Telemedicine Gives Rural Hospitals a ‘New Lease on Life’
Telemedicine offers more than just the hope of replacing in-person care; by offering greater access to specialists and easily accessible routine exams, it can also expand care in remote regions.
“Before the pandemic hit, rural hospitals were struggling financially and closing at a greater rate than ever before,” says Neeraj Puro, assistant professor of health administration at Florida Atlantic University. “The adoption of telehealth technology has given a new lease on life to the rural hospital itself.”
Telemedicine’s potential has long been recognized, but obstacles have slowed its growth, including a lack of demand from patients, resistance among clinicians and unwillingness by insurance companies to reimburse many telemedicine services, according to a report last June by Puro and Scott Feyereisen, assistant professor of health administration at FAU. But they believe the expansion of telemedicine throughout the pandemic has helped minimize such obstacles.
Several developments in the past year have sped the adoption of telemedicine.
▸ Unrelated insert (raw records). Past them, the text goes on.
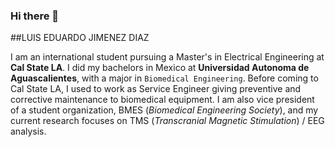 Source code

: ### Hi there 👋
##LUIS EDUARDO JIMENEZ DIAZ

I am an international student pursuing a Master's in Electrical Engineering at **Cal State LA**. I did my bachelors in Mexico at **Universidad Autonoma de Aguascalientes**, with a major in `Biomedical Engineering`. Before coming to Cal State LA, I used to work as Service Engineer giving preventive and corrective maintenance to biomedical equipment. I am also vice president of a student organization, BMES (_Biomedical Engineering Society_), and my current research focuses on TMS (_Transcranial Magnetic Stimulation_) / EEG analysis.

<!--
**LuisWardo/LuisWardo** is a ✨ _special_ ✨ repository because its `README.md` (this file) appears on your GitHub profile.

Here are some ideas to get you started:

- 🔭 I’m currently working on ...
- 🌱 I’m currently learning ...
- 👯 I’m looking to collaborate on ...
- 🤔 I’m looking for help with ...
- 💬 Ask me about ...
- 📫 How to reach me: ...
- 😄 Pronouns: ...
- ⚡ Fun fact: ...
-->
The Coronavirus Aid, Relief, and Economic Security Act addressed infrastructure issues by providing millions of dollars in funding for rural broadband loans and grants, telemedicine services and devices during the pandemic. The Centers for Medicare and Medicaid Services (CMS) has added 144 telehealth services to its coverage, 60 of which it will continue to make available to rural areas after the pandemic.